Hoy es profesor en la Escuela de Diseño de Rhode Island y su trabajo como ilustrador puede verse en publicaciones como The New Yorker, The Wall Street Journal o Wired. El Rey Escualo es su segunda obra, una versión de uno de esos relatos que los abuelos cuentan a los padres que cuentan a sus hijos en Hawái.

El cómic como un juego

En uno de sus monólogos, el genial Louis C. K. se preguntaba si los tiburones, de tener consciencia, se ofenderían al saber que se les ve la aleta cuando se acercan a su presa con sigilo y rapidez. Es una duda que, de pura inventiva, resulta infantil pero no por ello menos curiosa. Una cuestión que un niño podría plantearse leyendo El rey escualo.

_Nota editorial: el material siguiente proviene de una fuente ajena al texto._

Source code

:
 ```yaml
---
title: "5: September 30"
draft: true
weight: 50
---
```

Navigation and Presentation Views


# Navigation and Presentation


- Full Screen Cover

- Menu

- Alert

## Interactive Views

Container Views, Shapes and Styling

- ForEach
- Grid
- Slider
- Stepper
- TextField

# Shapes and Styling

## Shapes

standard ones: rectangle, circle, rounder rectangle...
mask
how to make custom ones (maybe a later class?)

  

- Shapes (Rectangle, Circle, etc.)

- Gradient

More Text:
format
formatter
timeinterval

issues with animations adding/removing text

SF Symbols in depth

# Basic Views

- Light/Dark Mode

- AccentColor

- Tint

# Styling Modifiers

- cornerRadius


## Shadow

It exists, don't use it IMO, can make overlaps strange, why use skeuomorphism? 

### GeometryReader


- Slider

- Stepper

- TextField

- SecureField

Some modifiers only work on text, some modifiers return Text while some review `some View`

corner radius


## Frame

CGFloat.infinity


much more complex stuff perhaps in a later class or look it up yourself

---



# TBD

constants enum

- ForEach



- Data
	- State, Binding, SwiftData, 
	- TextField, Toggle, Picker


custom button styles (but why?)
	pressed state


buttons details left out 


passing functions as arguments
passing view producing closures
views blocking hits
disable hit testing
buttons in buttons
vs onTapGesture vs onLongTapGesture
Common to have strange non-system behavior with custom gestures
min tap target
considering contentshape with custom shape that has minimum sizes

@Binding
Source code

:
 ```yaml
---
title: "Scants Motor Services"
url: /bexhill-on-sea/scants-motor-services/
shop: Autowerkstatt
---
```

Cada viñeta del cómic, editado por Fulgencio Pimentel, invita a eso: al juego de plantear interrogantes, de recomponer historias, relacionar y descubrir. Un objeto que página tras página te dice, “ven, juega conmigo”.

Lo hace en la composición de sus escasas páginas, viñetas que hablan entre ellas para repartirse el espacio de tal manera que una epopeya de años pase en tres folios. En parte por la norma no escrita de la economización de espacio en ediciones infantiles, pero también por el profundo conocimiento del medio en el que se desarrolla: el cómic y la tradición cultural hawaiana. Ambas crean un vínculo que necesita de una narración acelerada y a su vez ligera. Como un cuento de los que llenaban las páginas de recopilatorios de fábulas “de la abuela” tan populares en los ochenta.

Cabe decir, eso sí, que el llamativo color y conseguido trazo del dibujo de Kikuo Johnson se impone al funcionamiento de su narrativa. Uno se olvida, por momentos, de la historia del pequeño Nanaue del puro hipnotismo ejercido por todo lo que envuelve al texto. Sin embargo, la historia del hijo del dios tiburón encierra más de un subtexto interesante.

Nanaue era un niño como cualquier otro, pero ser hijo de un dios le confería la habilidad de convertirse en escualo, amén de otras habilidades que le hacían incapaz de encajar en la sociedad que le rodeaba. Entre ellas ser presa de un apetito incontrolable. Creció como un niño repudiado por su naturaleza y, sin embargo, creció feliz.

Estamos pues, ante un cómic cuyo valor nace por la hábil reivindicación de la lectura infantil, pero que crece gracias a todos los elementos que lo componen: todo funciona y lo hace con un particular encanto, el de la fábula reducida al hueso.

Evocación y aprendizaje que nos hace imaginar cómo sería la vida en las tribus hawaianas de hace mil años. Algo parecido a un paraíso en el que los dioses huían de los hombres, y éstos de todo lo que no comprendían. Algo parecido al mundo de hoy, pero con la magia que hemos olvidado.